▸ **Activity**
The records that follow are to be printed exactly, with no images.

▸ **Exercise input**
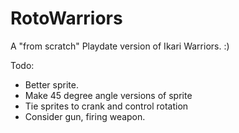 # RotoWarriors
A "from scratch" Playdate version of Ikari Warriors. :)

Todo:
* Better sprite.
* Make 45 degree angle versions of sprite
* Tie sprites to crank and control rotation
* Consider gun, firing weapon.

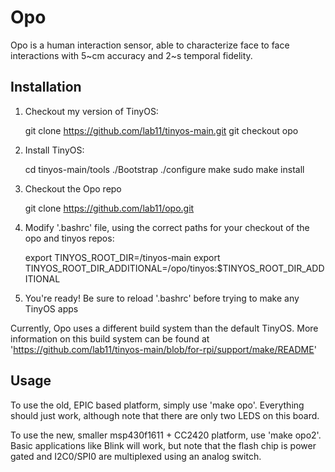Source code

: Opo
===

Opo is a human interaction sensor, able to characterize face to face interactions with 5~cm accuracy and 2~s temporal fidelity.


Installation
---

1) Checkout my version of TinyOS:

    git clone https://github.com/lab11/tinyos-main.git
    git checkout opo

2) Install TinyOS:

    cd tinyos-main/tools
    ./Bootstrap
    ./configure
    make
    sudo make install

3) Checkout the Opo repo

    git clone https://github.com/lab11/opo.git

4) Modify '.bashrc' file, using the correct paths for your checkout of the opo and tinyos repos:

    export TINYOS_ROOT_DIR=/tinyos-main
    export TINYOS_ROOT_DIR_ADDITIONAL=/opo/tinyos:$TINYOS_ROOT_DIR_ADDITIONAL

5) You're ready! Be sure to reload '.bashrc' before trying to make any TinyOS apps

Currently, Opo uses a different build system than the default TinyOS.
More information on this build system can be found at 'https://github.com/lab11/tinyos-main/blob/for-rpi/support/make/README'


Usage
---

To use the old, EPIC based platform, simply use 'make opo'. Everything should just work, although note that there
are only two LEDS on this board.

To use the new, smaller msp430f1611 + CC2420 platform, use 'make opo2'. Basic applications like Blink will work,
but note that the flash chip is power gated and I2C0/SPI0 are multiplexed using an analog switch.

▸ **Solution for this exercise**
 # RotoWarriors
A "from scratch" Playdate version of Ikari Warriors. :)

Todo:
* Better sprite.
* Make 45 degree angle versions of sprite
* Tie sprites to crank and control rotation
* Consider gun, firing weapon.

Source code

: Opo
===

Opo is a human interaction sensor, able to characterize face to face interactions with 5~cm accuracy and 2~s temporal fidelity.


Installation
---

1) Checkout my version of TinyOS:

    git clone https://github.com/lab11/tinyos-main.git
    git checkout opo

2) Install TinyOS:

    cd tinyos-main/tools
    ./Bootstrap
    ./configure
    make
    sudo make install

3) Checkout the Opo repo

    git clone https://github.com/lab11/opo.git

4) Modify '.bashrc' file, using the correct paths for your checkout of the opo and tinyos repos:

    export TINYOS_ROOT_DIR=/tinyos-main
    export TINYOS_ROOT_DIR_ADDITIONAL=/opo/tinyos:$TINYOS_ROOT_DIR_ADDITIONAL

5) You're ready! Be sure to reload '.bashrc' before trying to make any TinyOS apps

Currently, Opo uses a different build system than the default TinyOS.
More information on this build system can be found at 'https://github.com/lab11/tinyos-main/blob/for-rpi/support/make/README'


Usage
---

To use the old, EPIC based platform, simply use 'make opo'. Everything should just work, although note that there
are only two LEDS on this board.

To use the new, smaller msp430f1611 + CC2420 platform, use 'make opo2'. Basic applications like Blink will work,
but note that the flash chip is power gated and I2C0/SPI0 are multiplexed using an analog switch.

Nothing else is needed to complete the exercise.